The golden Ubosot of Wat Prangmuni. Having seen and learned about the Makkaliporn in the cave, LP Jaran made a wish to meet the Makkaliporn again when he returned to Thailand. And in accordance with his wish, he came into possession of 2 of them years later, given to him by the son of a temple abbot in Lopburi province. At that time they were still large, but gradually they shrank and wither away, no longer looking like humans. Now they looked like palm-sized fairies.

Inside the Ubosot. Thousands of people have seen the Makkaliporn ever since they were at Wat Ampawan and thousands more when they were moved to Wat Prangmuni. People continued to be fascinated by them, whether they believed in them or not.

Inside the Kuti of the Abbot, who was a disciple of LP Jaran as well. He kindly allowed me to take a close look at the Makkaliporn on display inside his kuti.

The glass cabinet housing the 2 Makaliporn aka Nareepon in Thailand. Notice how it was well decorated with flowers and even offerings of cosmetics!

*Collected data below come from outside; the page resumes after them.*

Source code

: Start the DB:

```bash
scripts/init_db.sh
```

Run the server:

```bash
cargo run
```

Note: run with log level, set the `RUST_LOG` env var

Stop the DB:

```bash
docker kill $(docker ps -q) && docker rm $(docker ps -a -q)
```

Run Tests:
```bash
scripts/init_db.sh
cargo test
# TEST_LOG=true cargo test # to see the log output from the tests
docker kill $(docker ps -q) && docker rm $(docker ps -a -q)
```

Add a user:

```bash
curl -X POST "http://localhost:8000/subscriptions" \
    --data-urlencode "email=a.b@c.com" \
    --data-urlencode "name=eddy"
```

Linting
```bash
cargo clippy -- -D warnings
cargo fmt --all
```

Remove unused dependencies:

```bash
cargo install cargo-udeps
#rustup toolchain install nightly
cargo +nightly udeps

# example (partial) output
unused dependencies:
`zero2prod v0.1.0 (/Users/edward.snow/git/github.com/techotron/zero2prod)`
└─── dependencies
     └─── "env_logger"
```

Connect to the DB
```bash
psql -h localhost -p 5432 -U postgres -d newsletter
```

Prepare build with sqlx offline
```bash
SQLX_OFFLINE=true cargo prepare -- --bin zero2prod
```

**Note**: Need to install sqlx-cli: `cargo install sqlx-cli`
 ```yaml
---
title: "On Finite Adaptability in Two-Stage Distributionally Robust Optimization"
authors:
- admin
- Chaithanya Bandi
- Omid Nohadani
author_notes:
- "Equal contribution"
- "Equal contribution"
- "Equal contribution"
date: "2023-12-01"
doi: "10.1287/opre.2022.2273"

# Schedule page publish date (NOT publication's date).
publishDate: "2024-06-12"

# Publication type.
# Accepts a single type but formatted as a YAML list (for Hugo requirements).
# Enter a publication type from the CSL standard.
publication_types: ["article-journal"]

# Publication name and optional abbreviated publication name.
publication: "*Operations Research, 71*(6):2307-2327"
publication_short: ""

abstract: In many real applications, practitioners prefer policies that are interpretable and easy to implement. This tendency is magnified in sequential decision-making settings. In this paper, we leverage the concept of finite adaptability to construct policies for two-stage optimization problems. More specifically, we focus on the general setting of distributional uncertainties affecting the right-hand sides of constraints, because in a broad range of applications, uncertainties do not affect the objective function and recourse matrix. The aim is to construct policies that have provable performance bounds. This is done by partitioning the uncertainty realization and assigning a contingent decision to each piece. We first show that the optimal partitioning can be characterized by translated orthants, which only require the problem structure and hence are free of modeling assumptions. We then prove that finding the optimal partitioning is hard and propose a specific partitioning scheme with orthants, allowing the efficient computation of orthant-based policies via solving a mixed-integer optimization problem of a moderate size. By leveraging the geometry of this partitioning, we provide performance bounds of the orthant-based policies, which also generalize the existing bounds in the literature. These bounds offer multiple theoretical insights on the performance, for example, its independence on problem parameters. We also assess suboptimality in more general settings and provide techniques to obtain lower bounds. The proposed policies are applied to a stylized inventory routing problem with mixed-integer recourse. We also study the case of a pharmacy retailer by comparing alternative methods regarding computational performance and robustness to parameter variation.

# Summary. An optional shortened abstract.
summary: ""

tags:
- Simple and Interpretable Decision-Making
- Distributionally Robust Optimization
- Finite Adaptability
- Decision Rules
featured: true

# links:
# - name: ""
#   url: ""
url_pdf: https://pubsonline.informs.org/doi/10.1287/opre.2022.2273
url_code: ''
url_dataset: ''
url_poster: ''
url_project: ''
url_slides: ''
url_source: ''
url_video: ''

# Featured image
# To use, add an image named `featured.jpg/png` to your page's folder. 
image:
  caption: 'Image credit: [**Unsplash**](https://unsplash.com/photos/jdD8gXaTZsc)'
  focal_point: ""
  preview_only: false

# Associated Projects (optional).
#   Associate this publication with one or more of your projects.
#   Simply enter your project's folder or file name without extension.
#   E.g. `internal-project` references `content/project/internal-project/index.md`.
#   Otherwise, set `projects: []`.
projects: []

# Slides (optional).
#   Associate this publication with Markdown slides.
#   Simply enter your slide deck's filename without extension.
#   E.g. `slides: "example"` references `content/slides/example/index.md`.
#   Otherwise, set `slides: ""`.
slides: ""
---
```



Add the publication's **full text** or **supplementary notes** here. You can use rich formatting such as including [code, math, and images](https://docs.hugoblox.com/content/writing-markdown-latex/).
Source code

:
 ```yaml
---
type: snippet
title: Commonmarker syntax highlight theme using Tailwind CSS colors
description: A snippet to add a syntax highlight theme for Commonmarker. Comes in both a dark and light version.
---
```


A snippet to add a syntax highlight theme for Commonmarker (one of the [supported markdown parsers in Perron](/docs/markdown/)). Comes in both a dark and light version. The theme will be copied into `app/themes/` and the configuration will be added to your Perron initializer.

A closer shot of the 2 "girls" and their nice little bed. LP Jaran mentioned a couple of miraculous stories regarding these Makkaliporn. When they were in LP’s possession many people talked about them. Once, there was a female lay follower of LP, Mrs Sopa, who invited LP to her house for a merit making ceremony. She was the wife of a district chief officer in Chantaburi province who learned meditation at Wat Ampawan. However her house was located near the border of Chantaburi and Rayong province, hundreds of kilometers away from Wat Ampawan in Singburi.

A painting of the Makkaliporn tree. We can see the Gandhabhas and Lersi Yogis snatching and fighting over the Makkaliporn on the tree. Now, Mrs Sopa and her doctor friends knew the story of the Makkaliporn well and they requested LP to bring them along for the invitation. They wanted to examine the Makkaliporn as they had not met LP even when they visited Wat Ampawan. LP was undecided on whether to accede to their request or not.
A closer look at one of the Lersi Yogis flying up onto the tree and gleefully grabbing the Makkaliporn. There was one obvious inaccuracy in this painting – the Makkaliporn had black hair. But in actual fact they had golden blonde hair. Eventually LP decided to bring the Makkaliporn along. He put them on a pedestal plate, wrapped it with white cloth and put it in the car beside him.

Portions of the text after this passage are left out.